State how many lines of the entries hold the string "executed". Reply with the number alone.

## Extracted information
◆ ◆ ◆ ◆ ◆

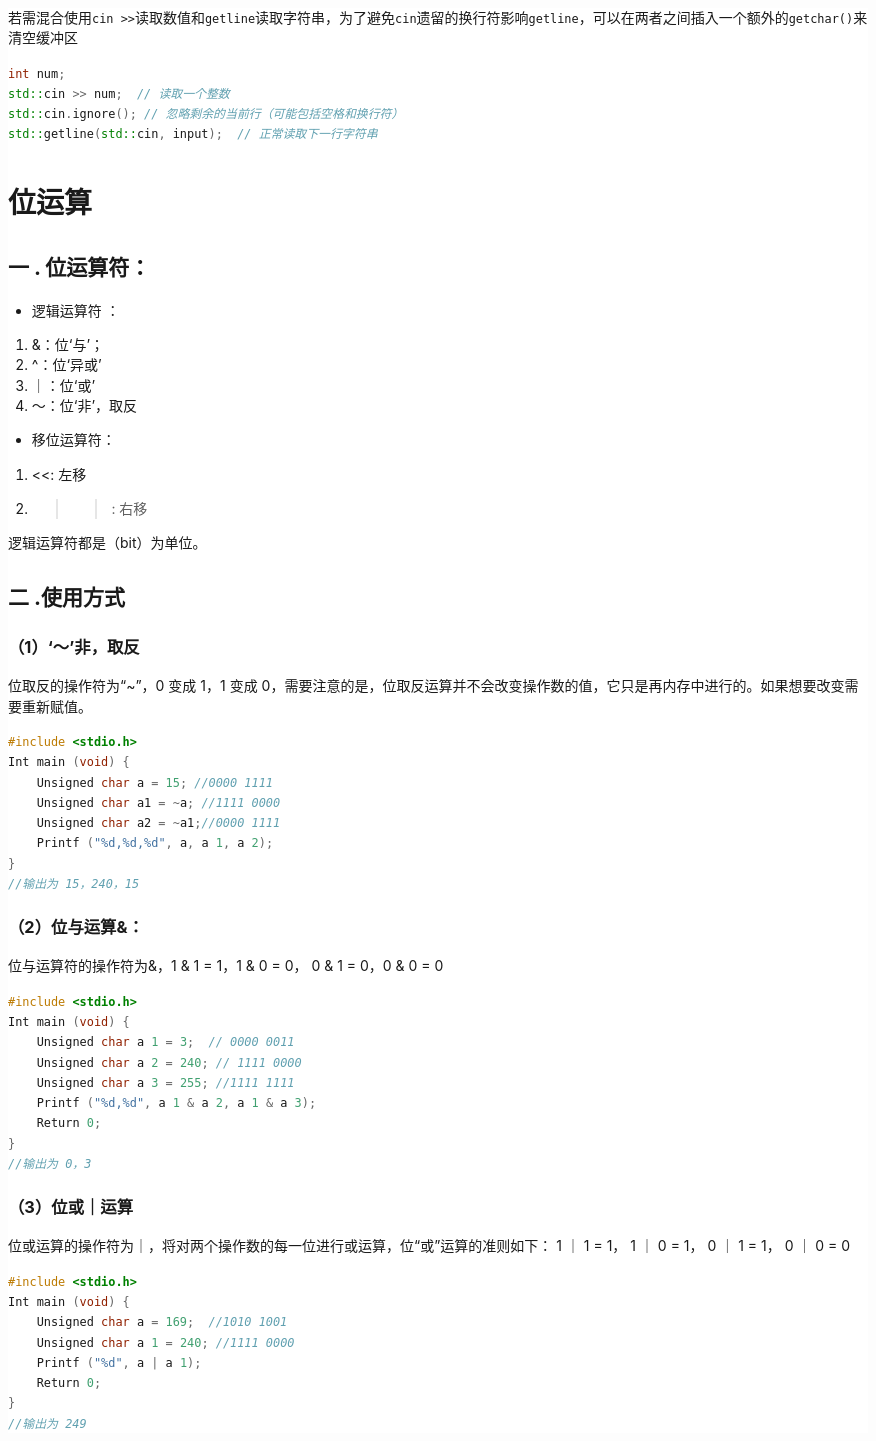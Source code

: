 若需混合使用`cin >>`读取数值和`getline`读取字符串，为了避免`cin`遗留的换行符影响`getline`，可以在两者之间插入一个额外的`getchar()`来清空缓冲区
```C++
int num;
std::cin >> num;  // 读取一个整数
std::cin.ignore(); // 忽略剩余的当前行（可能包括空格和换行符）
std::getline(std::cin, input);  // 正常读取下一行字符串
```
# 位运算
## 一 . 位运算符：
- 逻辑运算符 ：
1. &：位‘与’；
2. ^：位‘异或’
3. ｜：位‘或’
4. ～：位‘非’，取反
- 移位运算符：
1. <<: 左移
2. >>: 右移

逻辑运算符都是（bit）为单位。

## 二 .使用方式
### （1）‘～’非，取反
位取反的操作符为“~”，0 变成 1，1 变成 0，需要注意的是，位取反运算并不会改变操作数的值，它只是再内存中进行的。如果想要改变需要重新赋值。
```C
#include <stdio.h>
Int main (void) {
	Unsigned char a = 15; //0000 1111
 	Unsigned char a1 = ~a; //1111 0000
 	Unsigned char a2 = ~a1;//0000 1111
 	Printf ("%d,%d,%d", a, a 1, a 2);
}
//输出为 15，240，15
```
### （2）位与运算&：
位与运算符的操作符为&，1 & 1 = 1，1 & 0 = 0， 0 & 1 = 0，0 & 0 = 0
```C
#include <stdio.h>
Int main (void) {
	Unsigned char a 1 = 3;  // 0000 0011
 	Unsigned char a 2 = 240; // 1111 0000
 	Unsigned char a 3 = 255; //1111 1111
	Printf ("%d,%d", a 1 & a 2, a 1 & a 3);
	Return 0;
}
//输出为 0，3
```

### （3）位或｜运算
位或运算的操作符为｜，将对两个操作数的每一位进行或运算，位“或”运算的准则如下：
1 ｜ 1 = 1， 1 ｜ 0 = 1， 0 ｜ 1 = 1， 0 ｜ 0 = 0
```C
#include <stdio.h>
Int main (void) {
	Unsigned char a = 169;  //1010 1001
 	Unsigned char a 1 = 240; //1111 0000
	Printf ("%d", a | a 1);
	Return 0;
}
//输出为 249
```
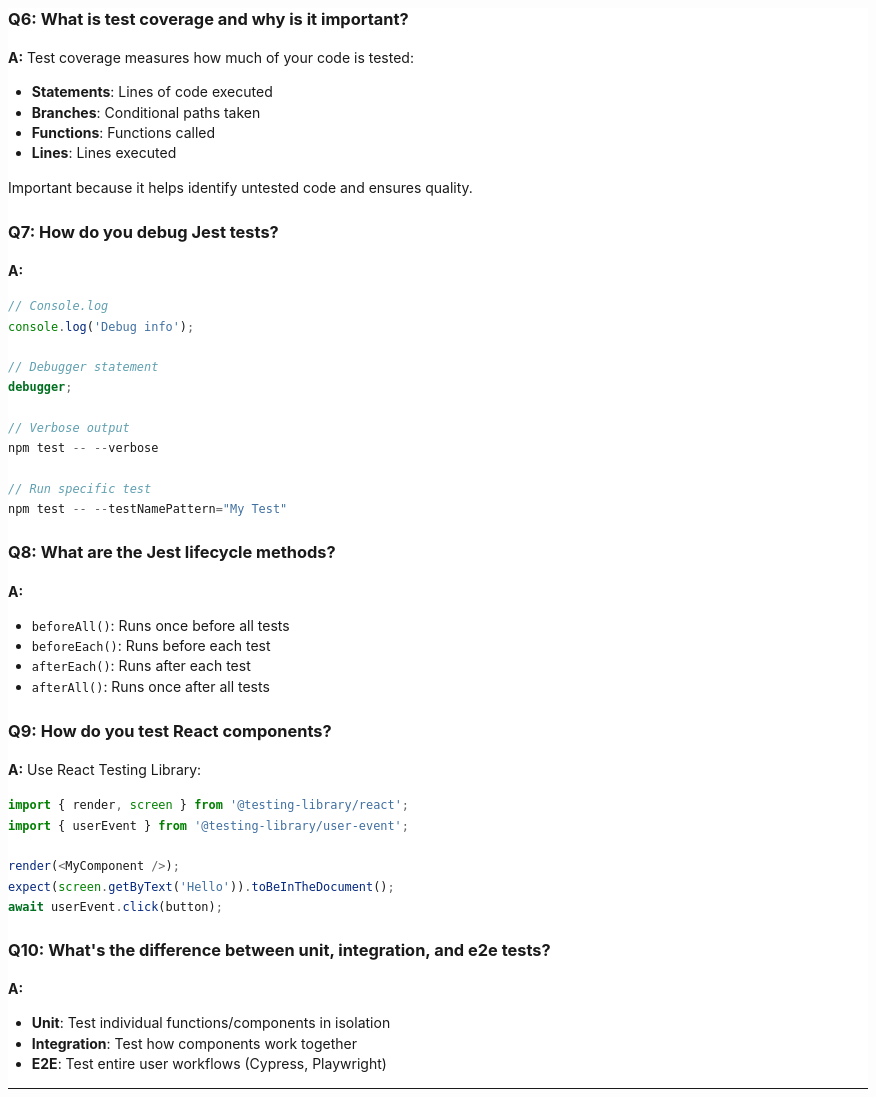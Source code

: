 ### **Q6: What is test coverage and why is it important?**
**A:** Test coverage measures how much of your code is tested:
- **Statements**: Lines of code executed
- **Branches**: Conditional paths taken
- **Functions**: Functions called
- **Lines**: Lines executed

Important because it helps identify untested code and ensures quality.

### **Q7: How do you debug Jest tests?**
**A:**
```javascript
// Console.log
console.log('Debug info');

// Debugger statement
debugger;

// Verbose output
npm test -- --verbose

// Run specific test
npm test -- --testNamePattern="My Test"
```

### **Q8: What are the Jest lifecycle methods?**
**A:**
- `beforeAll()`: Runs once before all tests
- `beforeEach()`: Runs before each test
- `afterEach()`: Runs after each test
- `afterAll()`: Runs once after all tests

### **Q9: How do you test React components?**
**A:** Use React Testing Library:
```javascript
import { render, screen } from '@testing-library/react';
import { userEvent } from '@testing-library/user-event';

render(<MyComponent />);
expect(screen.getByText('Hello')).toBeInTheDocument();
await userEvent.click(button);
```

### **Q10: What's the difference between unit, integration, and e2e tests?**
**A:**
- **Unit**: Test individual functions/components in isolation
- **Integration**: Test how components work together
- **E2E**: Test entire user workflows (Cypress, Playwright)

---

◆ ◆ ◆ ◆ ◆

## Output below
2